Dependendo do caso, as famílias poderão ser inscritas no programa Bolsa Família ou receber outros benefícios sociais até terem condições de ser inseridas no mercado de trabalho brasileiro.

“Tem alguns diálogos sendo construídos. Vamos trabalhar de duas maneiras com a inserção deles no mercado de trabalho, uma é no mercado formal, em parceria com empresas e, outra, é a organização de trabalho coletivo através da economia popular solidária, que é um mecanismo de geração de renda com outros valores de vida na sociedade. Não é só uma relação de mão de obra exploratória dessas pessoas”, destacou Zamban.

A Cáritas também vai oferecer suporte psicossocial e pedagógico aos imigrantes, além de assistência em casos de violação de direitos. O atendimento será feito na chamada Casa de Direitos, instalada no centro comercial Conic, localizado na área central de Brasília. Na Casa dos Direitos, os venezuelanos também terão apoio para retirada de documentos.

“O atendimento é processual, desde o momento em que chegam até a entrada na vida cotidiana da sociedade brasileira. Se ocorrerem situações mais graves, a gente acessa os mecanismos do estado de assistência social, psicológica ou de direito, para dar um atendimento mais qualificado, o que a nossa equipe não teria condição de fazer tão sistematicamente”, ressaltou Zamban.
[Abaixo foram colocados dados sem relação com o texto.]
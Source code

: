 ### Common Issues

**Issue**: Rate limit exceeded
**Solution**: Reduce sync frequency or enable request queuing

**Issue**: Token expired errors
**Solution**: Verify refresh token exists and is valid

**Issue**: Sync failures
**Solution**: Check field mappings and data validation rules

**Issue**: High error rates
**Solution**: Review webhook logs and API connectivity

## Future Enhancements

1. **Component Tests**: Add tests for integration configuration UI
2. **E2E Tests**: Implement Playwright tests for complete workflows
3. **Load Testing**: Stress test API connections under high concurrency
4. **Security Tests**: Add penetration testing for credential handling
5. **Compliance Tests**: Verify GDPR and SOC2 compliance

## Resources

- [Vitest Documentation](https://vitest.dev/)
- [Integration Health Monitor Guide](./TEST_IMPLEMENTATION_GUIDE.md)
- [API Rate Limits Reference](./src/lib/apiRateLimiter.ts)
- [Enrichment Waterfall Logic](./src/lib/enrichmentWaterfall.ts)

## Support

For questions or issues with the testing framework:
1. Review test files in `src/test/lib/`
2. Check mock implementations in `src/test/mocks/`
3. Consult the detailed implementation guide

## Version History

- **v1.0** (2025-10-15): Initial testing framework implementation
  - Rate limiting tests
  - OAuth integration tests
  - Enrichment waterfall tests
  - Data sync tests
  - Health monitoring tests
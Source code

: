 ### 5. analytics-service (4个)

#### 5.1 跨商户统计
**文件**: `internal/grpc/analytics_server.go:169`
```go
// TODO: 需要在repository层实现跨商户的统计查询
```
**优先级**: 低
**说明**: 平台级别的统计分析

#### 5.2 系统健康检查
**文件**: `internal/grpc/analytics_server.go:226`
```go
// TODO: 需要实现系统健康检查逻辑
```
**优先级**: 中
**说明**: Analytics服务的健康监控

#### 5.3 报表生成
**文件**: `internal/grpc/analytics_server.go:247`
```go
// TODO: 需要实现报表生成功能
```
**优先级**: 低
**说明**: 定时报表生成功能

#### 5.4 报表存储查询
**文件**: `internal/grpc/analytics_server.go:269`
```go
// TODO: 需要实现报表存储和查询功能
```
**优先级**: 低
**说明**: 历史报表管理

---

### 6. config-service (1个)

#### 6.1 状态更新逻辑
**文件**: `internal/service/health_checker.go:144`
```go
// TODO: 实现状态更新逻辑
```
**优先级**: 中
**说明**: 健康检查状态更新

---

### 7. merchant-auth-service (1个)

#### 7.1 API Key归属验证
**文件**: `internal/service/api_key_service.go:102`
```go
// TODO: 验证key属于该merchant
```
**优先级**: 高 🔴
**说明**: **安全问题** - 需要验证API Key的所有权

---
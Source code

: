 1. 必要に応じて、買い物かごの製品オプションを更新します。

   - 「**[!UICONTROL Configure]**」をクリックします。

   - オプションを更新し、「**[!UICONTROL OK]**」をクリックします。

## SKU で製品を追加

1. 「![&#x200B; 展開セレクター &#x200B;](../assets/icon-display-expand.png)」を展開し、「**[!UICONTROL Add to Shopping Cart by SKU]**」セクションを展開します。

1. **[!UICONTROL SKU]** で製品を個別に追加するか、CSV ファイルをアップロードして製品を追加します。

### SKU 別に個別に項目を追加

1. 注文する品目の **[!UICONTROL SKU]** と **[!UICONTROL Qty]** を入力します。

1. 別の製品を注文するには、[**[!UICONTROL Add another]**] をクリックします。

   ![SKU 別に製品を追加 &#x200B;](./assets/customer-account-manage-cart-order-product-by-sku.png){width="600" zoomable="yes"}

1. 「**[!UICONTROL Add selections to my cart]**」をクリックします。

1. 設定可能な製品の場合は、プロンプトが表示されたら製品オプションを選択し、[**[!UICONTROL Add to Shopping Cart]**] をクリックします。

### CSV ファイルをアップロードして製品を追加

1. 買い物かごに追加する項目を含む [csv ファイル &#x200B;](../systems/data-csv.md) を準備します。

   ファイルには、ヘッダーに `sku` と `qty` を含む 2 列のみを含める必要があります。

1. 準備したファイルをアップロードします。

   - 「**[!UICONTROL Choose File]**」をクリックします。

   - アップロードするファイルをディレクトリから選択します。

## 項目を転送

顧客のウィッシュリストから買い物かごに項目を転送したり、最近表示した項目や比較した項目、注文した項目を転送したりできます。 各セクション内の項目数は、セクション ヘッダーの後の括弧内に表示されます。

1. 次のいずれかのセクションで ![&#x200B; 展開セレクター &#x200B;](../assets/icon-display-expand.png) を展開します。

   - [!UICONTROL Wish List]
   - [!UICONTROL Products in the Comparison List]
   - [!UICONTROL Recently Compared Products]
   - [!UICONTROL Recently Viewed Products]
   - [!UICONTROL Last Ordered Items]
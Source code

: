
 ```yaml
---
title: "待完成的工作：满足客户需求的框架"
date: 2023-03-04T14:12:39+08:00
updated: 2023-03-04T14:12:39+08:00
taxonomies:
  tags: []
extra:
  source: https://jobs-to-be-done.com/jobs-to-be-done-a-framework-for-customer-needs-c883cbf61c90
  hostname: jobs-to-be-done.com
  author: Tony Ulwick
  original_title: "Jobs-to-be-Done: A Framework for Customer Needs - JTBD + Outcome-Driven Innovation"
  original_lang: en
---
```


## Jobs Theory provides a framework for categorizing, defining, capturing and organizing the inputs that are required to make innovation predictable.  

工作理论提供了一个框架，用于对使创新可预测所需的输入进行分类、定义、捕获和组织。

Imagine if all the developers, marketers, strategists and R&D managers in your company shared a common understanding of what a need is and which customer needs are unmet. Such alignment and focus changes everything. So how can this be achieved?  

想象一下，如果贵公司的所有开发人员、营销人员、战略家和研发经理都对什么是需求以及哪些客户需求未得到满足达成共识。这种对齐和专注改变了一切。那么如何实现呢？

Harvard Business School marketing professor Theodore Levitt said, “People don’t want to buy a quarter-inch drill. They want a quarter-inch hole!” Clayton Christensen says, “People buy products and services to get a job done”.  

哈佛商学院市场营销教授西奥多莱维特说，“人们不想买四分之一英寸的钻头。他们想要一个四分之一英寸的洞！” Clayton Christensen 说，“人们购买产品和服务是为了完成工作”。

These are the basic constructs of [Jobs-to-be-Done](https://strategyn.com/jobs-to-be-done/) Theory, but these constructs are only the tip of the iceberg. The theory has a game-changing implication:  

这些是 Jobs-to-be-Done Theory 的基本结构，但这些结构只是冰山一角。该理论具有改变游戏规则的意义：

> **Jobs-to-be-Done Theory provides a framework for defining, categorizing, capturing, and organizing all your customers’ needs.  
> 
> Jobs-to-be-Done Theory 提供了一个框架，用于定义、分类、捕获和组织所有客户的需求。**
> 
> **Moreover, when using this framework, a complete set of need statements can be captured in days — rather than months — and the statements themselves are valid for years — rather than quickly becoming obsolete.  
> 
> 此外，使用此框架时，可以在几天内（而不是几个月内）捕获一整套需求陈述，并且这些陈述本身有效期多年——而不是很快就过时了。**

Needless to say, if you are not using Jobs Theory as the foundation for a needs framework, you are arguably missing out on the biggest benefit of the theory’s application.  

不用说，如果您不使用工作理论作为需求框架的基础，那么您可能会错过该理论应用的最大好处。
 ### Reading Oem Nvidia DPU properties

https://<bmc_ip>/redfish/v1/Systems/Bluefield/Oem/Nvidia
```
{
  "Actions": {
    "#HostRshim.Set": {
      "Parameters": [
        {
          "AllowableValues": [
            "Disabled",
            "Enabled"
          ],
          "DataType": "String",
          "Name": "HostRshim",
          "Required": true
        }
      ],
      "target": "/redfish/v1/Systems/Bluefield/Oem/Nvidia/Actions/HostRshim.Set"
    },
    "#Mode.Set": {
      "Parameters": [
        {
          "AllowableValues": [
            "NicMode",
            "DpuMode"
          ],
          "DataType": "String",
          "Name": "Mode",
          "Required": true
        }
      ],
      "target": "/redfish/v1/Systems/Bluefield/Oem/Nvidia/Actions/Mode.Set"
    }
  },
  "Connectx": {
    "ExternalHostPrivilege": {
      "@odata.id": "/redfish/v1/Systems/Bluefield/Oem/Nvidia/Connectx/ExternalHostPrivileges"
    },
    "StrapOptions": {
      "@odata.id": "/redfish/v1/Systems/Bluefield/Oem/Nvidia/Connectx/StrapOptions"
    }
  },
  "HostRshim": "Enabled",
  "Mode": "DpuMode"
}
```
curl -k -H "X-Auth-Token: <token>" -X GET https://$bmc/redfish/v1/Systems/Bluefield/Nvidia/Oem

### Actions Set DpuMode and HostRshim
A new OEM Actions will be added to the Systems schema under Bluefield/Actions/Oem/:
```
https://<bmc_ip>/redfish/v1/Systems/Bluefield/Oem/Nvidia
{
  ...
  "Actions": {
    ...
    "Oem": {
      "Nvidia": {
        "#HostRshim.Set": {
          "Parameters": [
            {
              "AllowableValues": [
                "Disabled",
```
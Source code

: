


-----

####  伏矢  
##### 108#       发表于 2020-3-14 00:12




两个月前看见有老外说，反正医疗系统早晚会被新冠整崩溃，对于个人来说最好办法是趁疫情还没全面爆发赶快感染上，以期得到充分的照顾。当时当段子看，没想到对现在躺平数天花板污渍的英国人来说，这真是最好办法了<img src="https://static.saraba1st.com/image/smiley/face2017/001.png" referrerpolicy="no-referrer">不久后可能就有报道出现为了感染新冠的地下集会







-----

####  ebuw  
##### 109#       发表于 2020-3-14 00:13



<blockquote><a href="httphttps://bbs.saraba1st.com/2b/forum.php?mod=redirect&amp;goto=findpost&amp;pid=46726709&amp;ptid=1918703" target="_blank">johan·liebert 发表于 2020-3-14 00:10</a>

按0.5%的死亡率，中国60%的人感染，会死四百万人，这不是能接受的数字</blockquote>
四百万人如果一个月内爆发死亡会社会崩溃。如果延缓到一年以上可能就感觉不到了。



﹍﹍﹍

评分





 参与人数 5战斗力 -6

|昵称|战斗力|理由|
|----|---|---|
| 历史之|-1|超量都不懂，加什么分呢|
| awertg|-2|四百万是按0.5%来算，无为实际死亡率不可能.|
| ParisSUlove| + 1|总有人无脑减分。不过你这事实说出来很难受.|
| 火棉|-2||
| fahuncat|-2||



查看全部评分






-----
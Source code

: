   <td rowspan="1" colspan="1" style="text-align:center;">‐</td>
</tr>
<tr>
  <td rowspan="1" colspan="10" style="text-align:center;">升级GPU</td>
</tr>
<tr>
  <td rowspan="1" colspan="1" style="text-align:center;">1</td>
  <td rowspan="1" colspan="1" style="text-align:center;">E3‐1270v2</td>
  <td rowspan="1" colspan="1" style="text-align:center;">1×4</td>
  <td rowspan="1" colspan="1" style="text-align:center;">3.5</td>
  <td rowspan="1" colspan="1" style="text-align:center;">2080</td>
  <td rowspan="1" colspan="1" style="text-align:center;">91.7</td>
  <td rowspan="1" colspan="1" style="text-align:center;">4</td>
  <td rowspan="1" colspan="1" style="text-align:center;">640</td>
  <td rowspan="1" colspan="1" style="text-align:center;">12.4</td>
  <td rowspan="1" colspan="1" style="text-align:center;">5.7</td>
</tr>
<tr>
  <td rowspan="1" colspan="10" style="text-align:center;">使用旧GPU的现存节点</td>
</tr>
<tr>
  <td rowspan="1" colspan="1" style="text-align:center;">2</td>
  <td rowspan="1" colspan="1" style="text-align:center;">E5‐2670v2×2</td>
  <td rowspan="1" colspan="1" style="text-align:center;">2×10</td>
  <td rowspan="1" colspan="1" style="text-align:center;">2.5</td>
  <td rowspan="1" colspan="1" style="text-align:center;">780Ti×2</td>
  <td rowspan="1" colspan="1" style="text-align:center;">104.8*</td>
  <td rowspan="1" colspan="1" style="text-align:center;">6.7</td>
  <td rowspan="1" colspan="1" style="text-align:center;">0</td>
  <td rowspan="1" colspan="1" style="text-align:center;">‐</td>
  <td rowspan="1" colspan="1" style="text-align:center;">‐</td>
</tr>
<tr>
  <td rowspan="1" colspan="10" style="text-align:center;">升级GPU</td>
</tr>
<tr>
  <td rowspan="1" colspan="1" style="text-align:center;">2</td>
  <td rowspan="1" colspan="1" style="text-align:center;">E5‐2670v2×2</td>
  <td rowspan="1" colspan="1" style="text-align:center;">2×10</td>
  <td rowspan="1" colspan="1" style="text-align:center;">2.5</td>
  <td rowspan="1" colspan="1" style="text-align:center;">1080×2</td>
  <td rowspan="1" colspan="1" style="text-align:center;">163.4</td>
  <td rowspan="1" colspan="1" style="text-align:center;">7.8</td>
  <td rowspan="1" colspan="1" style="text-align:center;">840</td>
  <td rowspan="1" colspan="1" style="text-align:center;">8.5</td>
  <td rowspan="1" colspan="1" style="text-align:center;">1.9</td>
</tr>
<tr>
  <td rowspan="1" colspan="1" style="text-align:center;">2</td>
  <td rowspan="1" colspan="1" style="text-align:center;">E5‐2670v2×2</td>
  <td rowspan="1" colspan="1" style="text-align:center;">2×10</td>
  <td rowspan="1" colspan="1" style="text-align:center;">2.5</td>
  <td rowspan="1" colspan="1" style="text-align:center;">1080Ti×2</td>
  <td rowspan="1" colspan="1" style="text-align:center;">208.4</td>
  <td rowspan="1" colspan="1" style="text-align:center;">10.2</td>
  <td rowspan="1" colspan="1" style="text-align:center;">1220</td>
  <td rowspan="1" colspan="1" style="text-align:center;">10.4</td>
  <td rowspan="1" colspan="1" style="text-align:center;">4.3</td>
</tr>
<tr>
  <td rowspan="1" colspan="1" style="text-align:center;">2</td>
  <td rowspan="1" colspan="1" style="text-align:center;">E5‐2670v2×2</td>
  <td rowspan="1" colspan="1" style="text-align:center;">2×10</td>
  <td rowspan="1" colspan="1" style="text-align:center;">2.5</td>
No grupo que chegou ontem (29), foram incluídos refugiados LGBT, que estão recebendo apoio diferenciado para evitar que sejam alvo de discriminação e preconceito.

“Chegar a um país estranho já é um baque cultural, com toda a carga preconceituosa da sociedade. Imagina a situação de um grupo LGBT. Isso torna a inserção um pouco mais complicada, mas temos buscado mecanismos de construção para que sejam aceitos e tenham vida normal como em qualquer lugar”, afirmou o coordenador da Cáritas.

Desde o início do programa de interiorização de venezuelanos coordenado pela Casa Civil, 3.200 refugiados foram levados de Roraima para outros estados brasileiros.

A ação tem o apoio da Agência das Nações Unidas para Refugiados (Acnur), entre outras instituições da sociedade civil e dos governos federal, estadual e municipal.